Interaction Modeling and Dynamic Control Strategy for C-Shaped Leg with Sandy Terrain in Terradynamics

Abstract

High trafficability and robustness on terrain surfaces composed of granular substrates can be obtained through configurations of C-shaped legs. Recently, C-shaped configuration has been widely used in the locomotion mechanism design of the legged mobile robots on harsh grounds, especially for sandy terrains. In case of rotational gait, based on the stress-macro deformation relationship according to the Resistive Force Theory (RFT) in terradynamics, an interaction model between a C-shaped leg and the sandy terrain is established in this paper. Considering the influence of velocity field of C- leg particle systems on Fourier linear coefficient in fitting precondition, the inversion characters of mechanical parameters through integral derivation and linearized expression of the model are established.

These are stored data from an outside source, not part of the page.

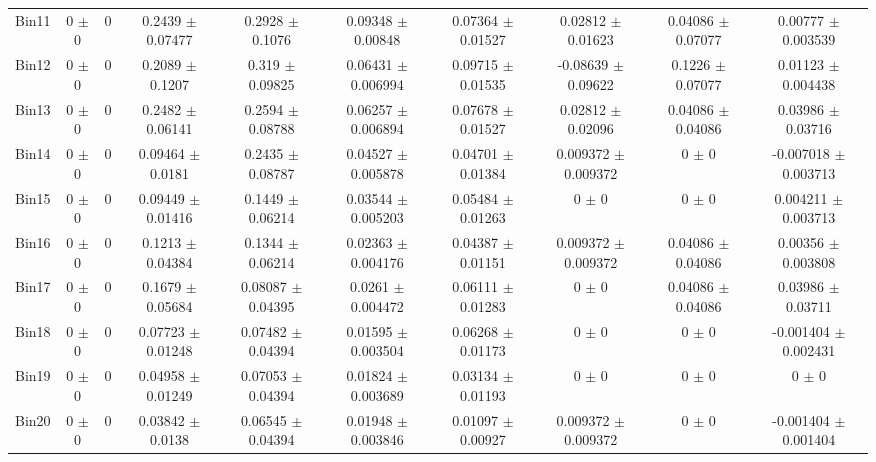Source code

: \begin{tabular}{@{\extracolsep{4pt}}lccccccccc@{}}
     Bin11 & 0 $\pm$ 0 & 0 & 0.2439 $\pm$ 0.07477 & 0.2928 $\pm$ 0.1076 & 0.09348 $\pm$ 0.00848 & 0.07364 $\pm$ 0.01527 & 0.02812 $\pm$ 0.01623 & 0.04086 $\pm$ 0.07077 & 0.00777 $\pm$ 0.003539 \\ 
     Bin12 & 0 $\pm$ 0 & 0 & 0.2089 $\pm$ 0.1207 & 0.319 $\pm$ 0.09825 & 0.06431 $\pm$ 0.006994 & 0.09715 $\pm$ 0.01535 & -0.08639 $\pm$ 0.09622 & 0.1226 $\pm$ 0.07077 & 0.01123 $\pm$ 0.004438 \\ 
     Bin13 & 0 $\pm$ 0 & 0 & 0.2482 $\pm$ 0.06141 & 0.2594 $\pm$ 0.08788 & 0.06257 $\pm$ 0.006894 & 0.07678 $\pm$ 0.01527 & 0.02812 $\pm$ 0.02096 & 0.04086 $\pm$ 0.04086 & 0.03986 $\pm$ 0.03716 \\ 
     Bin14 & 0 $\pm$ 0 & 0 & 0.09464 $\pm$ 0.0181 & 0.2435 $\pm$ 0.08787 & 0.04527 $\pm$ 0.005878 & 0.04701 $\pm$ 0.01384 & 0.009372 $\pm$ 0.009372 & 0 $\pm$ 0 & -0.007018 $\pm$ 0.003713 \\ 
     Bin15 & 0 $\pm$ 0 & 0 & 0.09449 $\pm$ 0.01416 & 0.1449 $\pm$ 0.06214 & 0.03544 $\pm$ 0.005203 & 0.05484 $\pm$ 0.01263 & 0 $\pm$ 0 & 0 $\pm$ 0 & 0.004211 $\pm$ 0.003713 \\ 
     Bin16 & 0 $\pm$ 0 & 0 & 0.1213 $\pm$ 0.04384 & 0.1344 $\pm$ 0.06214 & 0.02363 $\pm$ 0.004176 & 0.04387 $\pm$ 0.01151 & 0.009372 $\pm$ 0.009372 & 0.04086 $\pm$ 0.04086 & 0.00356 $\pm$ 0.003808 \\ 
     Bin17 & 0 $\pm$ 0 & 0 & 0.1679 $\pm$ 0.05684 & 0.08087 $\pm$ 0.04395 & 0.0261 $\pm$ 0.004472 & 0.06111 $\pm$ 0.01283 & 0 $\pm$ 0 & 0.04086 $\pm$ 0.04086 & 0.03986 $\pm$ 0.03711 \\ 
     Bin18 & 0 $\pm$ 0 & 0 & 0.07723 $\pm$ 0.01248 & 0.07482 $\pm$ 0.04394 & 0.01595 $\pm$ 0.003504 & 0.06268 $\pm$ 0.01173 & 0 $\pm$ 0 & 0 $\pm$ 0 & -0.001404 $\pm$ 0.002431 \\ 
     Bin19 & 0 $\pm$ 0 & 0 & 0.04958 $\pm$ 0.01249 & 0.07053 $\pm$ 0.04394 & 0.01824 $\pm$ 0.003689 & 0.03134 $\pm$ 0.01193 & 0 $\pm$ 0 & 0 $\pm$ 0 & 0 $\pm$ 0 \\ 
     Bin20 & 0 $\pm$ 0 & 0 & 0.03842 $\pm$ 0.0138 & 0.06545 $\pm$ 0.04394 & 0.01948 $\pm$ 0.003846 & 0.01097 $\pm$ 0.00927 & 0.009372 $\pm$ 0.009372 & 0 $\pm$ 0 & -0.001404 $\pm$ 0.001404 \\ 
\hline\hline
  \end{tabular}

Then, the experimental data samples are employed to identify the mechanical parameters of the sandy terrain, followed by checking its validity through setting a limit for the tolerance between predicted results and experimental data. Furthermore, mechanical behaviors under swing gaits are analyzed, for which some basic dynamic control strategies are suggested in this study. In this work, the outputs of driving torque within the range of a feasible region experienced at the joint are explored. It is concluded that the mechanical properties dominated by the sandy terrain and leg geometry can be revealed by the identified parameters, some driving outputs can be evaluated through interaction models in terradynamics.